(Data records)
"""
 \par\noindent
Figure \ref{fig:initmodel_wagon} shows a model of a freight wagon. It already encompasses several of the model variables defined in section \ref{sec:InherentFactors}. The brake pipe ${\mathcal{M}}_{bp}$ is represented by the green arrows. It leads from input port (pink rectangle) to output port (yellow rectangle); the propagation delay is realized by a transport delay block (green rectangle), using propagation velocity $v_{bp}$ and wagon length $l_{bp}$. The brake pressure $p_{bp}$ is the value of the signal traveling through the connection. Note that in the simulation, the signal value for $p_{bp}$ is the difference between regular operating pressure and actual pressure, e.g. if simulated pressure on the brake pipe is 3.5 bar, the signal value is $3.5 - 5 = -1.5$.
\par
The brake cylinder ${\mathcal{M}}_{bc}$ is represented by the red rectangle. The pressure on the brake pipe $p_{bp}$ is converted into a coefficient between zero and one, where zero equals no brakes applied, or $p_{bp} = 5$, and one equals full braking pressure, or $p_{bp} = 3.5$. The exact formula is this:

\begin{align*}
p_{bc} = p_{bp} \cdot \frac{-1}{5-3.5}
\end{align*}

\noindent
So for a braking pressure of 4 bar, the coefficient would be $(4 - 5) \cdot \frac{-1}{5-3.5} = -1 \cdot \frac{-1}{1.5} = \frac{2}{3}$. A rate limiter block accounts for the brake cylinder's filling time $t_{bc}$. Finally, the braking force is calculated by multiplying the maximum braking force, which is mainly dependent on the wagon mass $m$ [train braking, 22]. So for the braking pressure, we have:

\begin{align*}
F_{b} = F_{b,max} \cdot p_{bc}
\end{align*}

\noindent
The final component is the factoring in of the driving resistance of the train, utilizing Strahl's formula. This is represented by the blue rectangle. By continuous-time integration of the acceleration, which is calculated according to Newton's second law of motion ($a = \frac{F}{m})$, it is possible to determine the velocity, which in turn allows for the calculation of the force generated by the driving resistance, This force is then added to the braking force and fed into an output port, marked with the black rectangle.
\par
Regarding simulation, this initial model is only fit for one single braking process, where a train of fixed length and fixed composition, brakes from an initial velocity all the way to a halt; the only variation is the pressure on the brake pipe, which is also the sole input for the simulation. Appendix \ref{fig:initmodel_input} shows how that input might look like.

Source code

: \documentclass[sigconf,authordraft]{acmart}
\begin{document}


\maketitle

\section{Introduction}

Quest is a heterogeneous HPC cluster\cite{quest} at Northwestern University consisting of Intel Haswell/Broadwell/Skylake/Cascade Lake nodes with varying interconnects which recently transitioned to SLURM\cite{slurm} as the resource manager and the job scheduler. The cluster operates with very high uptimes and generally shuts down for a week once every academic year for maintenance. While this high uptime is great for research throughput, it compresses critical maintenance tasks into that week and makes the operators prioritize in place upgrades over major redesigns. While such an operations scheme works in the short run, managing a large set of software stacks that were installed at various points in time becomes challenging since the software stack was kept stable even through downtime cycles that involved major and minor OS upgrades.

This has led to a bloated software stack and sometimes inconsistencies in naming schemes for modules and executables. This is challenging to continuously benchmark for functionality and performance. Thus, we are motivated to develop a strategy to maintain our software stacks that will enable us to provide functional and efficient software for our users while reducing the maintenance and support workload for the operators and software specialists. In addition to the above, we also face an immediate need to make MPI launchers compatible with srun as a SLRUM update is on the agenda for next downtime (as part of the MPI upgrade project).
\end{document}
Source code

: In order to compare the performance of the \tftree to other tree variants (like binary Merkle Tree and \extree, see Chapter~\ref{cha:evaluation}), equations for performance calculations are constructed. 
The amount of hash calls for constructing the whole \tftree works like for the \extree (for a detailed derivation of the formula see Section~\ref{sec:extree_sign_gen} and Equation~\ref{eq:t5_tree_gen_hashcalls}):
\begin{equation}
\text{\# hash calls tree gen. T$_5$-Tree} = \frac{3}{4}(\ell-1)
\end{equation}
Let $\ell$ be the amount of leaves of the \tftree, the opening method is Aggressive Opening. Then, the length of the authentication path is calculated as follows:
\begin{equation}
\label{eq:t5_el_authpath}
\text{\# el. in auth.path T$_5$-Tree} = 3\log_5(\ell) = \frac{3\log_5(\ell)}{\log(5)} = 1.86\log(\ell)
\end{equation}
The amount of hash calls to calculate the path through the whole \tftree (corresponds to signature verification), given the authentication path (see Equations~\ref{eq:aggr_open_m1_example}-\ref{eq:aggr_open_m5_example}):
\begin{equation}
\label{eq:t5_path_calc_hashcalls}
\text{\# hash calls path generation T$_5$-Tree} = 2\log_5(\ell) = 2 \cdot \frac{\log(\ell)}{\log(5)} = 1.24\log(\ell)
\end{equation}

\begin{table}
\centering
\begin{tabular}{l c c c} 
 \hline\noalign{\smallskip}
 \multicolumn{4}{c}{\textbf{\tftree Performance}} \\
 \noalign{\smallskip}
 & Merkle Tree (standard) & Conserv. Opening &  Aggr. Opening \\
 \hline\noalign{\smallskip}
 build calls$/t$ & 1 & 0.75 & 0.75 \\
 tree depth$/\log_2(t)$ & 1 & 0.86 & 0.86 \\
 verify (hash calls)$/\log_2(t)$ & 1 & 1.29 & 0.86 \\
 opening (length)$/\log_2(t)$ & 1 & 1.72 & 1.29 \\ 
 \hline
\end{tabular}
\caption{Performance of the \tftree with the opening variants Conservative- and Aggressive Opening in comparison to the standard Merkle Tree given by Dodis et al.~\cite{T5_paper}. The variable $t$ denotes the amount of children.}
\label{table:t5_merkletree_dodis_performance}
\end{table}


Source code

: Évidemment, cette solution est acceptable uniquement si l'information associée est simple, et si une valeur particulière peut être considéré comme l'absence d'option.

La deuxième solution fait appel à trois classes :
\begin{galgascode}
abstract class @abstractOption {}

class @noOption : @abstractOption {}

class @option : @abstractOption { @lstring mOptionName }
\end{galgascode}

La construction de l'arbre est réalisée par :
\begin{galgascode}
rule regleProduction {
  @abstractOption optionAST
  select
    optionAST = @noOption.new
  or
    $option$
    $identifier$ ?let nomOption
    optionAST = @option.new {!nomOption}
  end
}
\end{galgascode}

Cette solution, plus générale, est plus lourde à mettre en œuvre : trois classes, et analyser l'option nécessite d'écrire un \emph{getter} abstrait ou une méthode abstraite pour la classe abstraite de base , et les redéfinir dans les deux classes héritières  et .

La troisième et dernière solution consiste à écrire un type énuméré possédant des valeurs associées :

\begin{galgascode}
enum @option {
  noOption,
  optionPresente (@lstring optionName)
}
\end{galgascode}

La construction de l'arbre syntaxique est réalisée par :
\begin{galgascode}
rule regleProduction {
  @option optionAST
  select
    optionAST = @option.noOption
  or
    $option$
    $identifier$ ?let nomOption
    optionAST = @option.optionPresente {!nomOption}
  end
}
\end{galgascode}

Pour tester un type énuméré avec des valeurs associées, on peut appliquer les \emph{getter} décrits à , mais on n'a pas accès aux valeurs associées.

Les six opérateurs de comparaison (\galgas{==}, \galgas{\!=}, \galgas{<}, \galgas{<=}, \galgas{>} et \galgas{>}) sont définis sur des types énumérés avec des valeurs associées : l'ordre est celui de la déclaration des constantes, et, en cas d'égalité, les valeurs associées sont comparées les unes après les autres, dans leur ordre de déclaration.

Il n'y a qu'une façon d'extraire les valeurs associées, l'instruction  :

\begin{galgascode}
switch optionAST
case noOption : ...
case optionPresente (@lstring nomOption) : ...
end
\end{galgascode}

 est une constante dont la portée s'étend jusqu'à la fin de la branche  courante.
"""
(Goal of the exercise): If a line in the data contains the string "standard", copy it.

(Response):
 & Merkle Tree (standard) & Conserv. Opening &  Aggr. Opening \\
\caption{Performance of the \tftree with the opening variants Conservative- and Aggressive Opening in comparison to the standard Merkle Tree given by Dodis et al.~\cite{T5_paper}. The variable $t$ denotes the amount of children.}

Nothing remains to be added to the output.